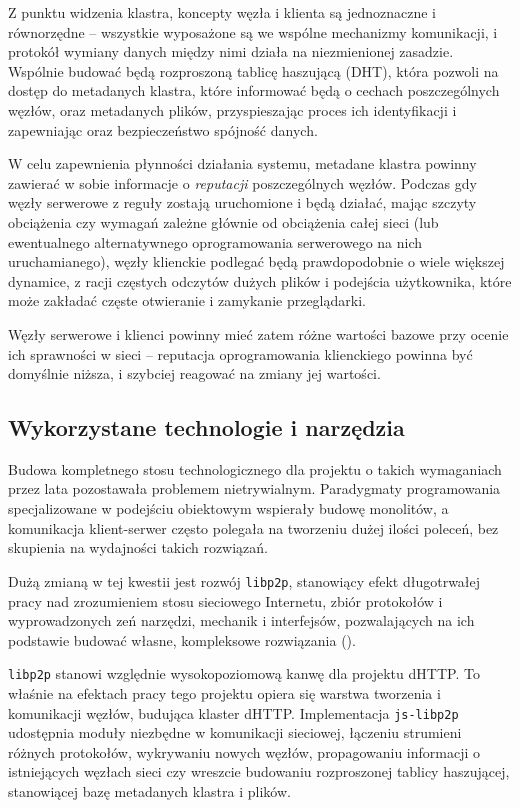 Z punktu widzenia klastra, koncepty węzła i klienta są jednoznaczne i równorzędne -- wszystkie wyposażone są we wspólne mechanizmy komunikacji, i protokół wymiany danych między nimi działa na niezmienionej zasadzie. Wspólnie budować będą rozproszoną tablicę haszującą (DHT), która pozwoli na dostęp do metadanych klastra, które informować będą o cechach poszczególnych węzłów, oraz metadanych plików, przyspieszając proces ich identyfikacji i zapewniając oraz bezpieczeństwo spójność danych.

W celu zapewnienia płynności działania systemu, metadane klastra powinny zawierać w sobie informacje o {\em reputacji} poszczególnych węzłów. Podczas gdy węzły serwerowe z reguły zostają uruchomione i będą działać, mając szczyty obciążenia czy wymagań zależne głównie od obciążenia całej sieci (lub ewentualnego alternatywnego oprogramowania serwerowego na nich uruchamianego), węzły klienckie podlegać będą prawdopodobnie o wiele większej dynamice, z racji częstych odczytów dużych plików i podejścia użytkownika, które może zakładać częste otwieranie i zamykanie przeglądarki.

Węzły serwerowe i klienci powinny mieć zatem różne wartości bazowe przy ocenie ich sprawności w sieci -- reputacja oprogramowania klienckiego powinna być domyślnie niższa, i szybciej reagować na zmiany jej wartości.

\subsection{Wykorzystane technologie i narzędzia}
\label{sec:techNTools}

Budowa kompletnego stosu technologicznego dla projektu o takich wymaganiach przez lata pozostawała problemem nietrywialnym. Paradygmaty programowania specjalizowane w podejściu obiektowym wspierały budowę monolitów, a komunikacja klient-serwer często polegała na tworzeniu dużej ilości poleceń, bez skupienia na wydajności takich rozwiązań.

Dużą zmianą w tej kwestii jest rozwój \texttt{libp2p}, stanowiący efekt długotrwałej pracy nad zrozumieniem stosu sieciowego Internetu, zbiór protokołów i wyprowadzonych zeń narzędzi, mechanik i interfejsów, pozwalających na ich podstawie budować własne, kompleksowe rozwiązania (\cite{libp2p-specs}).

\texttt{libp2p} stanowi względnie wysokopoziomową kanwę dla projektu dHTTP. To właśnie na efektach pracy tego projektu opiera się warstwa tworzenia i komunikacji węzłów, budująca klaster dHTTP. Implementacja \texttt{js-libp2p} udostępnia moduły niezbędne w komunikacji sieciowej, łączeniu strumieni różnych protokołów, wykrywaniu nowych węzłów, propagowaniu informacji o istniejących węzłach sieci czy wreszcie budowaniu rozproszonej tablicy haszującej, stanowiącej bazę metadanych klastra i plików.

..............................

The copy should hold every entry above word for word and none of the pictures.

 Z punktu widzenia klastra, koncepty węzła i klienta są jednoznaczne i równorzędne -- wszystkie wyposażone są we wspólne mechanizmy komunikacji, i protokół wymiany danych między nimi działa na niezmienionej zasadzie. Wspólnie budować będą rozproszoną tablicę haszującą (DHT), która pozwoli na dostęp do metadanych klastra, które informować będą o cechach poszczególnych węzłów, oraz metadanych plików, przyspieszając proces ich identyfikacji i zapewniając oraz bezpieczeństwo spójność danych.

W celu zapewnienia płynności działania systemu, metadane klastra powinny zawierać w sobie informacje o {\em reputacji} poszczególnych węzłów. Podczas gdy węzły serwerowe z reguły zostają uruchomione i będą działać, mając szczyty obciążenia czy wymagań zależne głównie od obciążenia całej sieci (lub ewentualnego alternatywnego oprogramowania serwerowego na nich uruchamianego), węzły klienckie podlegać będą prawdopodobnie o wiele większej dynamice, z racji częstych odczytów dużych plików i podejścia użytkownika, które może zakładać częste otwieranie i zamykanie przeglądarki.

Węzły serwerowe i klienci powinny mieć zatem różne wartości bazowe przy ocenie ich sprawności w sieci -- reputacja oprogramowania klienckiego powinna być domyślnie niższa, i szybciej reagować na zmiany jej wartości.

\subsection{Wykorzystane technologie i narzędzia}
\label{sec:techNTools}

Budowa kompletnego stosu technologicznego dla projektu o takich wymaganiach przez lata pozostawała problemem nietrywialnym. Paradygmaty programowania specjalizowane w podejściu obiektowym wspierały budowę monolitów, a komunikacja klient-serwer często polegała na tworzeniu dużej ilości poleceń, bez skupienia na wydajności takich rozwiązań.

Dużą zmianą w tej kwestii jest rozwój \texttt{libp2p}, stanowiący efekt długotrwałej pracy nad zrozumieniem stosu sieciowego Internetu, zbiór protokołów i wyprowadzonych zeń narzędzi, mechanik i interfejsów, pozwalających na ich podstawie budować własne, kompleksowe rozwiązania (\cite{libp2p-specs}).

\texttt{libp2p} stanowi względnie wysokopoziomową kanwę dla projektu dHTTP. To właśnie na efektach pracy tego projektu opiera się warstwa tworzenia i komunikacji węzłów, budująca klaster dHTTP. Implementacja \texttt{js-libp2p} udostępnia moduły niezbędne w komunikacji sieciowej, łączeniu strumieni różnych protokołów, wykrywaniu nowych węzłów, propagowaniu informacji o istniejących węzłach sieci czy wreszcie budowaniu rozproszonej tablicy haszującej, stanowiącej bazę metadanych klastra i plików.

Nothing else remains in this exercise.